We pursue this mission in many different and complementary ways. We pray, worship, and proclaim the Gospel. We also promote justice, equality, inclusion, peace, love, critical thinking and acting as agents of change in our world.
Who Are We?
It is equally vital to us that Canterbury is assertively open and affirming of our LGBTQIA+ siblings. Canterbury works industriously to ensure that students, faculty, and staff know they have a safe place and loving people on campus where they can be LGBTQIA+ and Christian. Our God loves us exactly as we are and we live out that love as best we can, valuing one another deeply for all of who they are, and all they seek to become.
At Canterbury, all can find rest, healing and faith-filled community where they are encouraged to be themselves, to be inquisitive or to just simply be.
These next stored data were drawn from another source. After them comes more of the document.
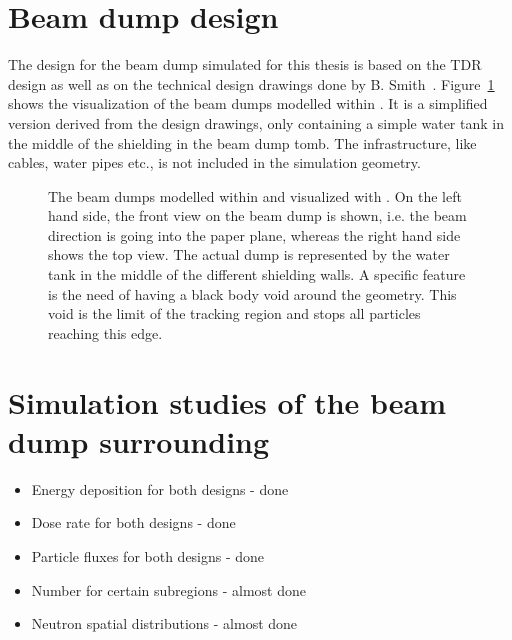 \section{Beam dump design}
\label{BeamDumps:design}
The design for the beam dump simulated for this thesis is based on the TDR design as well as on the technical design drawings done by B. Smith~\cite{Smith_drawings}.
Figure~\ref{fig:BeamDumps:geometry} shows the visualization of the beam dumps modelled within \fluka. It is a simplified version derived from the design drawings, only containing a simple water tank in the middle of the shielding in the beam dump tomb. The infrastructure, like cables, water pipes etc., is not included in the simulation geometry.

\begin{figure}
\begin{center}
\caption[Geometry of the simulated beam dumps.]{The beam dumps modelled within \fluka and visualized with \flair. On the left hand side, the front view on the beam dump is shown, i.e. the beam direction is going into the paper plane, whereas the right hand side shows the top view. The actual dump is represented by the water tank in the middle of the different shielding walls. A \fluka specific feature is the need of having a black body void around the geometry. This void is the limit of the tracking region and stops all particles reaching this edge.}
\label{fig:BeamDumps:geometry}
\end{center}
\end{figure}

\section{Simulation studies of the beam dump surrounding}
\label{BeamDumps:sim_surrounding}

\begin{itemize}
 \item Energy deposition for both designs - done
 \item Dose rate for both designs - done 
 \item Particle fluxes for both designs - done 
 \item Number for certain subregions - almost done
 \item Neutron spatial distributions - almost done
\end{itemize}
Many find in the life of a university that they begin to wonder about their beliefs and values. Some may have found it hard to be active in a faith community while earnestly making new inquiries and seeking new perspectives or practices. Canterbury welcomes seekers who want to explore faith in a safe place. We love questions about faith; we prefer to have questions that don’t have answers than to have answers that cannot be questioned. Those who feel the Church has not valued their inquiring are especially welcome, wanted and invited to be among us.
Meet Rev Ed

The Rev. Ed Bird (he/him)
Chaplain to Canterbury House at Indiana University, Bloomington
Rev. Ed was born in Pittsburgh, grew up in Memphis, and found a home in Chicago for nearly 20 years where he met and married his wife, Beth, and where Ed was ordained to the Episcopal priesthood.
He went to the University of Memphis for his Bachelor’s, got an M.S.W. at SUNY Albany, and went to seminary in Chicago at McCormick and Seabury. Ed was a psychiatric social worker and also served the homeless community in Chicago before becoming a priest, where he still advocates for and serves those who are unhoused and still employs the listening ear of a social worker.
Rev. Ed has ministered in urban churches, suburban churches, a residential program for returning citizens, run a soup kitchen, and a summer day camp for Chicago youth. The theology he brings to Canterbury is that God is fully inclusive, open, and affirming; that the Church should harm no one and has many amends to make in that area; that everyone should be treated as full citizens in the kin-dom (yes, kin-dom!) of our God. Ed believes the Church should offer a healing community of faith to everyone as individuals and as parts of groups.